Figure 4.

Magi-1 knockdown decreases Na_V1.8 plasma membrane expression. A) Representative whole-cell voltage clamp current traces of total I_Na and TTX-resistant I_Na in cultured DRG neurons 3 d after transfection with Magi-1–targeting siRNA or nontargeting scrambled siRNA. B) Current density analysis of I_Na with different conditions. Sodium currents in neurons were recorded in either the presence or absence of 250 nM TTX. The total and TTX-resistant I_Na was significantly reduced after siRNA-mediated Magi-1 knockdown in cultured DRG neurons. A total of 9–12 cells per experimental group were analyzed, and values are expressed as means ± sem. C) Quantification of peak I_Na and TTX-resistant peak I_Na (at voltage step −20 mV) after Magi-1 knockdown. A total of 9–12 cells per experimental group were analyzed, and values are expressed as means ± sem [ANOVA, F_(3,26) = 66.24]. *P < 0.0106, ***P < 0.001 vs. respective controls (scrambled siRNA with or without TTX).
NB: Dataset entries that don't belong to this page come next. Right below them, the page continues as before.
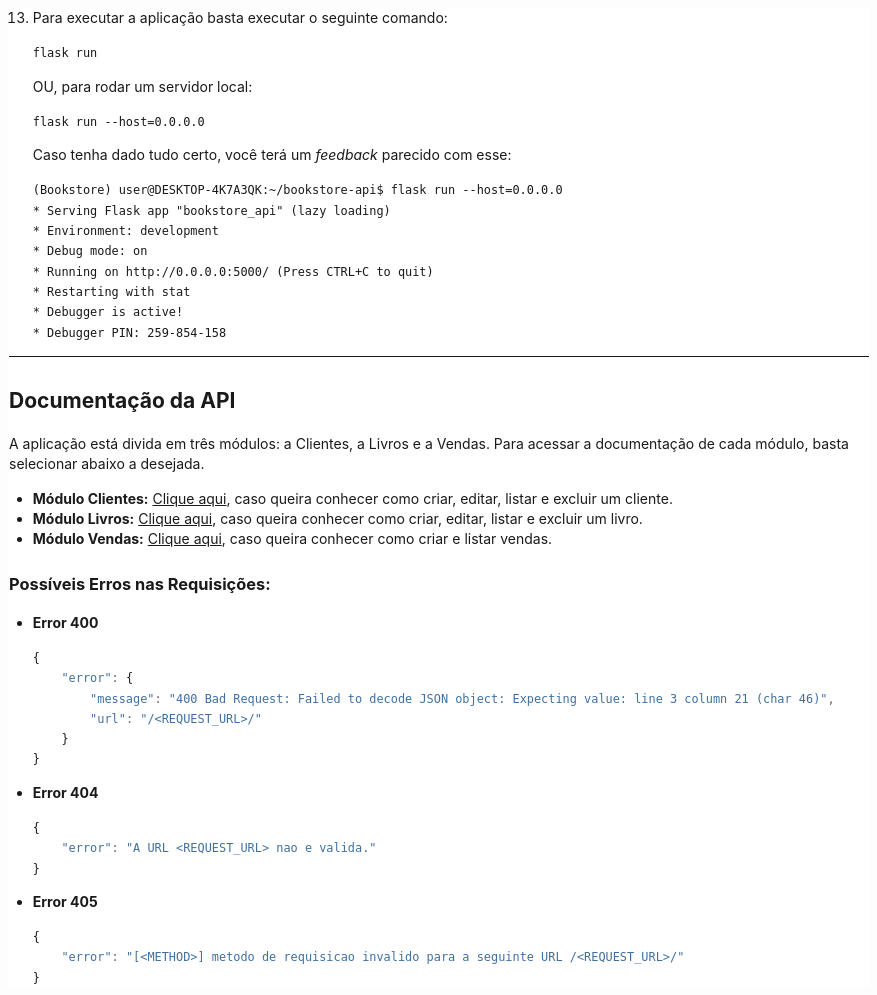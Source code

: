 13. Para executar a aplicação basta executar o seguinte comando:
    
    ```shell
    flask run
    ```
    OU, para rodar um servidor local:
    ```shell
    flask run --host=0.0.0.0
    ```
    
    Caso tenha dado tudo certo, você terá um _feedback_ parecido com esse:
    
    ```shell
    (Bookstore) user@DESKTOP-4K7A3QK:~/bookstore-api$ flask run --host=0.0.0.0
    * Serving Flask app "bookstore_api" (lazy loading)
    * Environment: development
    * Debug mode: on
    * Running on http://0.0.0.0:5000/ (Press CTRL+C to quit)
    * Restarting with stat
    * Debugger is active!
    * Debugger PIN: 259-854-158
    ```
   
---

## Documentação da API

A aplicação está divida em três módulos: a Clientes, a Livros e a Vendas. Para acessar a documentação de cada módulo, basta selecionar abaixo a desejada.

- **Módulo Clientes:** [Clique aqui](docs/Customer.md), caso queira conhecer como criar, editar, listar e excluir um cliente.
- **Módulo Livros:** [Clique aqui](docs/Book.md), caso queira conhecer como criar, editar, listar e excluir um livro.
- **Módulo Vendas:** [Clique aqui](docs/Sale.md), caso queira conhecer como criar e listar vendas.

### Possíveis Erros nas Requisições:

* **Error 400**

    ```javascript
    {
        "error": {
            "message": "400 Bad Request: Failed to decode JSON object: Expecting value: line 3 column 21 (char 46)",
            "url": "/<REQUEST_URL>/"
        }
    }    
    ```

* **Error 404**

    ```javascript
    {
        "error": "A URL <REQUEST_URL> nao e valida."
    }
    ```
  
* **Error 405**

    ```javascript
    {
        "error": "[<METHOD>] metodo de requisicao invalido para a seguinte URL /<REQUEST_URL>/"
    }
    ```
D) Representative immunoblots from surface biotinylation experiments of DRG neurons depicting reduced Na_V1.8 surface expression after Magi-1 knockdown (left). Quantification of Na_V1.8 surface expression is shown on the right. For quantification, 4 independent DRG cultures per experimental condition were analyzed, and values are expressed as ± sem [ANOVA, F_(2,6) = 7.319]. *P < 0.05 vs. respective controls.